PROVIDED RECORDS:

::::

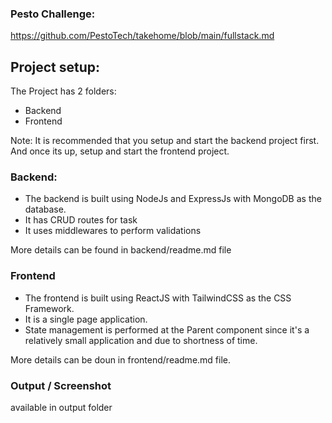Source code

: ### Pesto Challenge:
https://github.com/PestoTech/takehome/blob/main/fullstack.md


## Project setup:

The Project has 2 folders:
- Backend
- Frontend

Note: It is recommended that you setup and start the backend project first. And once its up, setup and start the frontend project.


### Backend:
- The backend is built using NodeJs and ExpressJs with MongoDB as the database.
- It has CRUD routes for task
- It uses middlewares to perform validations

More details can be found in backend/readme.md file

### Frontend
- The frontend is built using ReactJS with TailwindCSS as the CSS Framework.
- It is a single page application.
- State management is performed at the Parent component since it's a relatively small application and due to shortness of time.

More details can be doun in frontend/readme.md file.


### Output / Screenshot

available in output folder
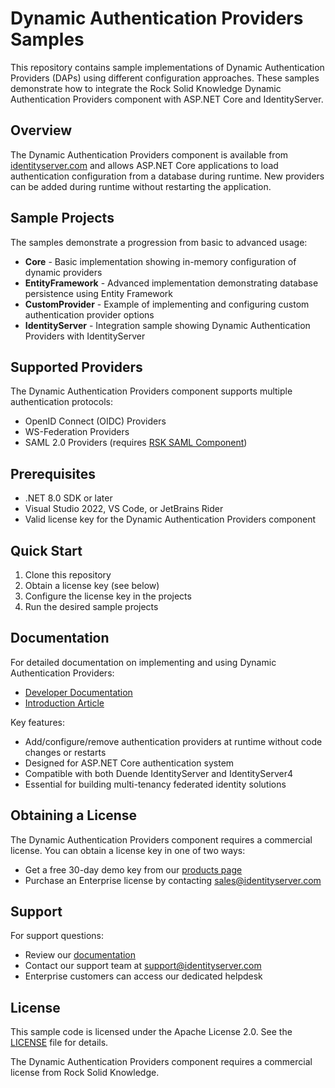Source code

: # Dynamic Authentication Providers Samples

This repository contains sample implementations of Dynamic Authentication Providers (DAPs) using different configuration approaches. These samples demonstrate how to integrate the Rock Solid Knowledge Dynamic Authentication Providers component with ASP.NET Core and IdentityServer.

## Overview

The Dynamic Authentication Providers component is available from [identityserver.com](https://www.identityserver.com/products/dynamic-authentication-providers) and allows ASP.NET Core applications to load authentication configuration from a database during runtime. New providers can be added during runtime without restarting the application.

## Sample Projects

The samples demonstrate a progression from basic to advanced usage:

- **Core** - Basic implementation showing in-memory configuration of dynamic providers
- **EntityFramework** - Advanced implementation demonstrating database persistence using Entity Framework
- **CustomProvider** - Example of implementing and configuring custom authentication provider options
- **IdentityServer** - Integration sample showing Dynamic Authentication Providers with IdentityServer

## Supported Providers

The Dynamic Authentication Providers component supports multiple authentication protocols:
- OpenID Connect (OIDC) Providers
- WS-Federation Providers 
- SAML 2.0 Providers (requires [RSK SAML Component](https://www.identityserver.com/products/saml2p))

## Prerequisites

- .NET 8.0 SDK or later
- Visual Studio 2022, VS Code, or JetBrains Rider
- Valid license key for the Dynamic Authentication Providers component

## Quick Start

1. Clone this repository
2. Obtain a license key (see below)
3. Configure the license key in the projects
4. Run the desired sample projects

## Documentation

For detailed documentation on implementing and using Dynamic Authentication Providers:
- [Developer Documentation](https://www.identityserver.com/documentation/)
- [Introduction Article](https://www.identityserver.com/articles/dynamic-authentication-providers)

Key features:
- Add/configure/remove authentication providers at runtime without code changes or restarts
- Designed for ASP.NET Core authentication system
- Compatible with both Duende IdentityServer and IdentityServer4
- Essential for building multi-tenancy federated identity solutions

## Obtaining a License

The Dynamic Authentication Providers component requires a commercial license. You can obtain a license key in one of two ways:
- Get a free 30-day demo key from our [products page](https://www.identityserver.com/products/dynamic-authentication-providers)
- Purchase an Enterprise license by contacting sales@identityserver.com

## Support

For support questions:
- Review our [documentation](https://www.identityserver.com/documentation/)
- Contact our support team at support@identityserver.com
- Enterprise customers can access our dedicated helpdesk

## License

This sample code is licensed under the Apache License 2.0. See the [LICENSE](LICENSE) file for details.

The Dynamic Authentication Providers component requires a commercial license from Rock Solid Knowledge.
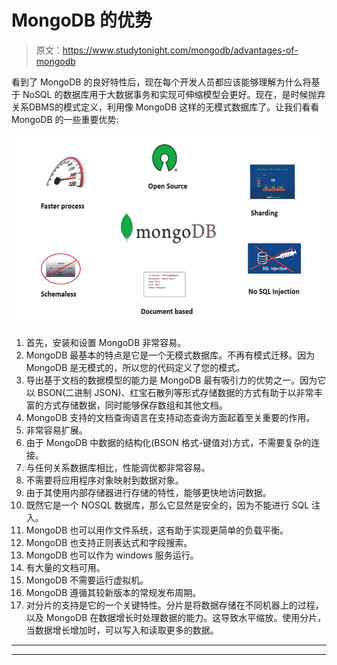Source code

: # MongoDB 的优势

> 原文：<https://www.studytonight.com/mongodb/advantages-of-mongodb>

看到了 MongoDB 的良好特性后，现在每个开发人员都应该能够理解为什么将基于 NoSQL 的数据库用于大数据事务和实现可伸缩模型会更好。现在，是时候抛弃关系DBMS的模式定义，利用像 MongoDB 这样的无模式数据库了。让我们看看 MongoDB 的一些重要优势:

![Advantages of MongoDB](img/21c472a4ee423835c92ed1e99f291f9e.png)

1.  首先，安装和设置 MongoDB 非常容易。
2.  MongoDB 最基本的特点是它是一个无模式数据库。不再有模式迁移。因为 MongoDB 是无模式的，所以您的代码定义了您的模式。
3.  导出基于文档的数据模型的能力是 MongoDB 最有吸引力的优势之一。因为它以 BSON(二进制 JSON)、红宝石散列等形式存储数据的方式有助于以非常丰富的方式存储数据，同时能够保存数组和其他文档。
4.  MongoDB 支持的文档查询语言在支持动态查询方面起着至关重要的作用。
5.  非常容易扩展。
6.  由于 MongoDB 中数据的结构化(BSON 格式-键值对)方式，不需要复杂的连接。
7.  与任何关系数据库相比，性能调优都非常容易。
8.  不需要将应用程序对象映射到数据对象。
9.  由于其使用内部存储器进行存储的特性，能够更快地访问数据。
10.  既然它是一个 NOSQL 数据库，那么它显然是安全的，因为不能进行 SQL 注入。
11.  MongoDB 也可以用作文件系统，这有助于实现更简单的负载平衡。
12.  MongoDB 也支持正则表达式和字段搜索。
13.  MongoDB 也可以作为 windows 服务运行。
14.  有大量的文档可用。
15.  MongoDB 不需要运行虚拟机。
16.  MongoDB 遵循其较新版本的常规发布周期。
17.  对分片的支持是它的一个关键特性。分片是将数据存储在不同机器上的过程，以及 MongoDB 在数据增长时处理数据的能力。这导致水平缩放。使用分片，当数据增长增加时，可以写入和读取更多的数据。

* * *

* * *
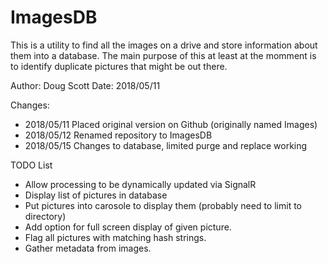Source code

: # ImagesDB

This is a utility to find all the images on a drive and store information about them into a database.
The main purpose of this at least at the momment is to identify duplicate pictures that might be out there.

Author: Doug Scott
Date: 2018/05/11

Changes:

* 2018/05/11 Placed original version on Github (originally named Images)
* 2018/05/12 Renamed repository to ImagesDB
* 2018/05/15 Changes to database, limited purge and replace working

TODO List

* Allow processing to be dynamically updated via SignalR
* Display list of pictures in database
* Put pictures into carosole to display them (probably need to limit to directory)
* Add option for full screen display of given picture.
* Flag all pictures with matching hash strings.
* Gather metadata from images.
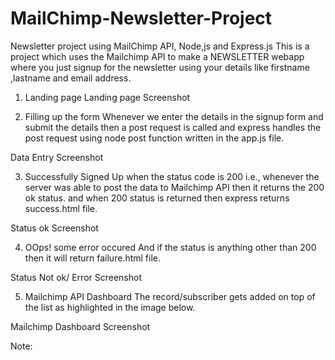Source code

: # MailChimp-Newsletter-Project
Newsletter project using MailChimp API, Node,js and Express.js 
This is a project which uses the Mailchimp API to make a NEWSLETTER webapp where you just signup for the newsletter using your details like firstname ,lastname and email address.

1. Landing page
Landing page Screenshot

2. Filling up the form
Whenever we enter the details in the signup form and submit the details then a post request is called and express handles the post request using node post function written in the app.js file.

Data Entry Screenshot

3. Successfully Signed Up
when the status code is 200 i.e., whenever the server was able to post the data to Mailchimp API then it returns the 200 ok status. and when 200 status is returned then express returns success.html file.

Status ok Screenshot

4. OOps! some error occured
And if the status is anything other than 200 then it will return failure.html file.

Status Not ok/ Error Screenshot

5. Mailchimp API Dashboard
The record/subscriber gets added on top of the list as highlighted in the image below.

Mailchimp Dashboard Screenshot

Note:
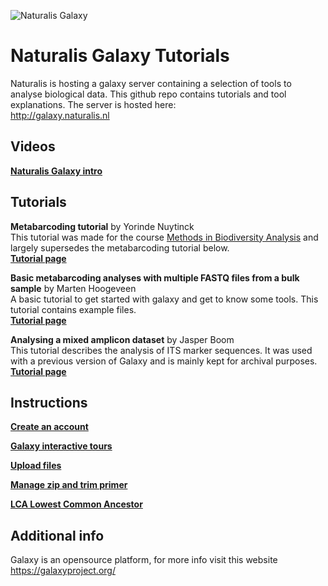 ![Naturalis Galaxy](https://github.com/naturalis/naturalis-galaxy-tutorials/blob/master/Cover.png)

# Naturalis Galaxy Tutorials
Naturalis is hosting a galaxy server containing a selection of tools to analyse biological data. This github repo contains tutorials and tool explanations. The server is hosted here:\
http://galaxy.naturalis.nl

## Videos
**[Naturalis Galaxy intro](https://www.youtube.com/watch?v=2z9Avl2vF2M)**

## Tutorials

**Metabarcoding tutorial** by Yorinde Nuytinck  <br />
This tutorial was made for the course [Methods in Biodiversity Analysis](https://naturalis.github.io/mebioda/) and largely supersedes the metabarcoding tutorial below.<br />
**[Tutorial page](https://naturalis.github.io/mebioda/doc/week1/w1p1/)**

**Basic metabarcoding analyses with multiple FASTQ files from a bulk sample** by Marten Hoogeveen <br />
A basic tutorial to get started with galaxy and get to know some tools. This tutorial contains example files.<br />
**[Tutorial page](https://github.com/naturalis/naturalis-galaxy-tutorials/tree/master/Basic%20metabarcoding)**
<br />

**Analysing a mixed amplicon dataset** by Jasper Boom<br />
This tutorial describes the analysis of ITS marker sequences. It was used with a previous version of Galaxy and is mainly kept for archival purposes.<br />
**[Tutorial page](https://github.com/naturalis/naturalis-galaxy-tutorials/tree/master/Jasper)**

## Instructions
**[Create an account](https://github.com/naturalis/naturalis-galaxy-tutorials/tree/master/Create%20account)**

**[Galaxy interactive tours](https://github.com/naturalis/naturalis-galaxy-tutorials/tree/master/Galaxy%20interactive%20tours)**

**[Upload files](https://github.com/naturalis/naturalis-galaxy-tutorials/tree/master/Upload%20files)**

**[Manage zip and trim primer](https://github.com/naturalis/naturalis-galaxy-tutorials/tree/master/Manage%20zip%20and%20trim%20primer)**

**[LCA Lowest Common Ancestor](https://github.com/naturalis/naturalis-galaxy-tutorials/tree/master/LCA%20Lowest%20Common%20Ancestor)**



## Additional info
Galaxy is an opensource platform, for more info visit this website https://galaxyproject.org/
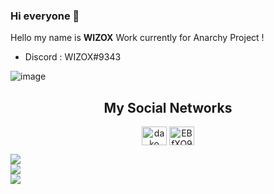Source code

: ### Hi everyone 👋

Hello my name is **WIZOX**
Work currently for Anarchy Project !

- Discord : WIZOX#9343

![image](https://user-images.githubusercontent.com/75537847/214134246-7ddb5ec6-734f-469c-ac5f-ecabe2fa8ea1.png)

<h2 align="center">My Social Networks</h2>
<p align="center">
<a href="https://www.youtube.com/channel/UCqFJcP4TF4GH1fBxwCYlM_Q" target="blank"><img align="center" src="https://raw.githubusercontent.com/rahuldkjain/github-profile-readme-generator/master/src/images/icons/Social/youtube.svg" alt="dako" height="30" width="40" /></a>
<a href="https://discord.gg/G23wRqncbt" target="blank"><img align="center" src="https://raw.githubusercontent.com/rahuldkjain/github-profile-readme-generator/master/src/images/icons/Social/discord.svg" alt="EBfXQ94ewu" height="30" width="40" /></a>
</p>

![](https://github-readme-stats.vercel.app/api?username=WIZOX&theme=dark&hide_border=true&include_all_commits=true&count_private=true)<br/>
![](https://github-readme-streak-stats.herokuapp.com/?user=WIZOX&theme=dark&hide_border=true)<br/>
![](https://github-readme-stats.vercel.app/api/top-langs/?username=WIZOX&theme=dark&hide_border=true&include_all_commits=true&count_private=true&layout=compact)
</p>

::::

TASK DETAILS: From the line holding "## Quick Start" to the line holding "- Designed for", inclusive, restate each line above exactly as written.

WORKED SOLUTION:
## Quick Start

1. Clone this repository
2. Obtain a license key (see below)
3. Configure the license key in the projects
4. Run the desired sample projects

## Documentation

For detailed documentation on implementing and using Dynamic Authentication Providers:
- [Developer Documentation](https://www.identityserver.com/documentation/)
- [Introduction Article](https://www.identityserver.com/articles/dynamic-authentication-providers)

Key features:
- Add/configure/remove authentication providers at runtime without code changes or restarts
- Designed for ASP.NET Core authentication system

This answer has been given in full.